Exercise requirements:
Your copy should match the entries exactly, with the pictures left out.

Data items

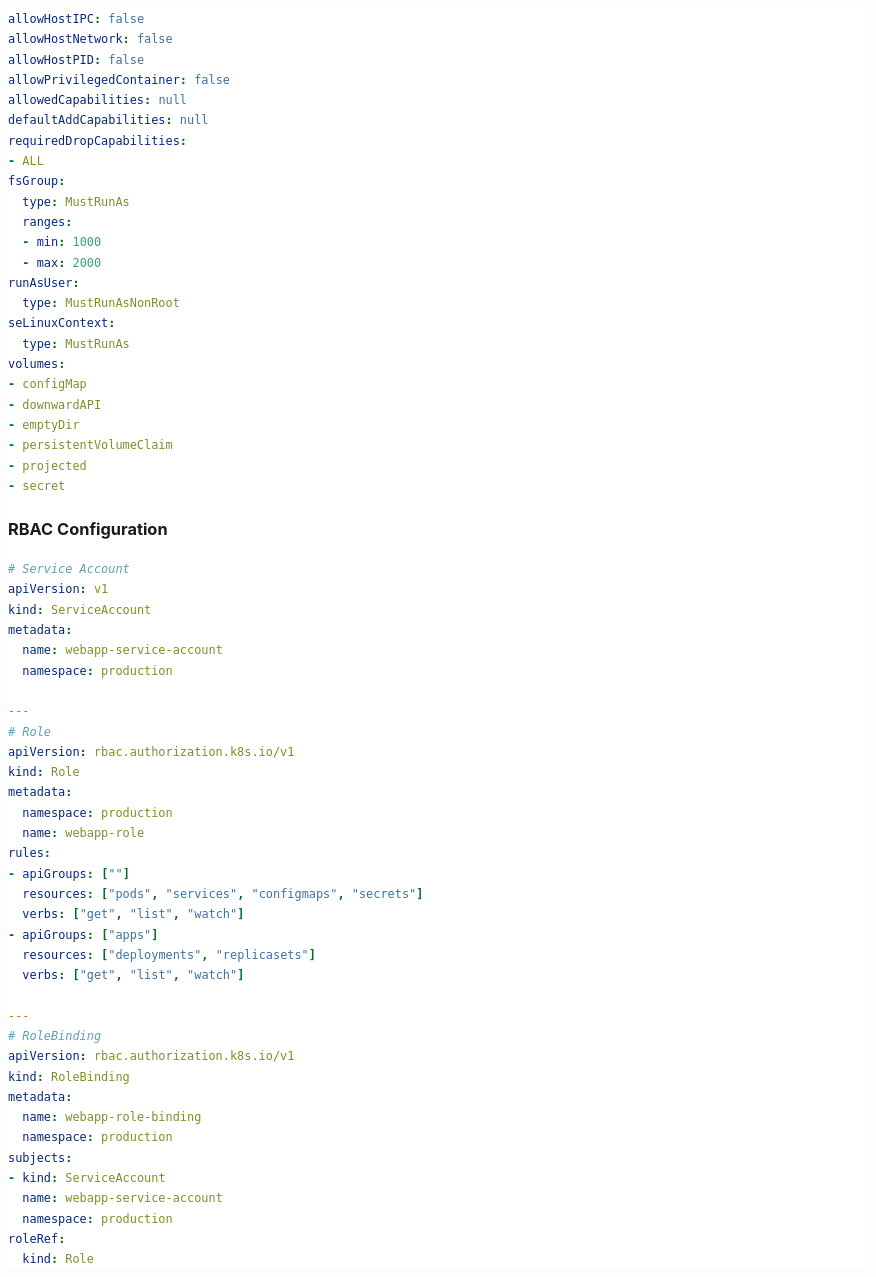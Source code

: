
 ```yaml
allowHostIPC: false
allowHostNetwork: false
allowHostPID: false
allowPrivilegedContainer: false
allowedCapabilities: null
defaultAddCapabilities: null
requiredDropCapabilities:
- ALL
fsGroup:
  type: MustRunAs
  ranges:
  - min: 1000
  - max: 2000
runAsUser:
  type: MustRunAsNonRoot
seLinuxContext:
  type: MustRunAs
volumes:
- configMap
- downwardAPI
- emptyDir
- persistentVolumeClaim
- projected
- secret
```

### RBAC Configuration
```yaml
# Service Account
apiVersion: v1
kind: ServiceAccount
metadata:
  name: webapp-service-account
  namespace: production

---
# Role
apiVersion: rbac.authorization.k8s.io/v1
kind: Role
metadata:
  namespace: production
  name: webapp-role
rules:
- apiGroups: [""]
  resources: ["pods", "services", "configmaps", "secrets"]
  verbs: ["get", "list", "watch"]
- apiGroups: ["apps"]
  resources: ["deployments", "replicasets"]
  verbs: ["get", "list", "watch"]

---
# RoleBinding
apiVersion: rbac.authorization.k8s.io/v1
kind: RoleBinding
metadata:
  name: webapp-role-binding
  namespace: production
subjects:
- kind: ServiceAccount
  name: webapp-service-account
  namespace: production
roleRef:
  kind: Role
```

Reply:
Source code

:
 ```yaml
allowHostIPC: false
allowHostNetwork: false
allowHostPID: false
allowPrivilegedContainer: false
allowedCapabilities: null
defaultAddCapabilities: null
requiredDropCapabilities:
- ALL
fsGroup:
  type: MustRunAs
  ranges:
  - min: 1000
  - max: 2000
runAsUser:
  type: MustRunAsNonRoot
seLinuxContext:
  type: MustRunAs
volumes:
- configMap
- downwardAPI
- emptyDir
- persistentVolumeClaim
- projected
- secret
```

### RBAC Configuration
```yaml
# Service Account
apiVersion: v1
kind: ServiceAccount
metadata:
  name: webapp-service-account
  namespace: production

---
# Role
apiVersion: rbac.authorization.k8s.io/v1
kind: Role
metadata:
  namespace: production
  name: webapp-role
rules:
- apiGroups: [""]
  resources: ["pods", "services", "configmaps", "secrets"]
  verbs: ["get", "list", "watch"]
- apiGroups: ["apps"]
  resources: ["deployments", "replicasets"]
  verbs: ["get", "list", "watch"]

---
# RoleBinding
apiVersion: rbac.authorization.k8s.io/v1
kind: RoleBinding
metadata:
  name: webapp-role-binding
  namespace: production
subjects:
- kind: ServiceAccount
  name: webapp-service-account
  namespace: production
roleRef:
  kind: Role
```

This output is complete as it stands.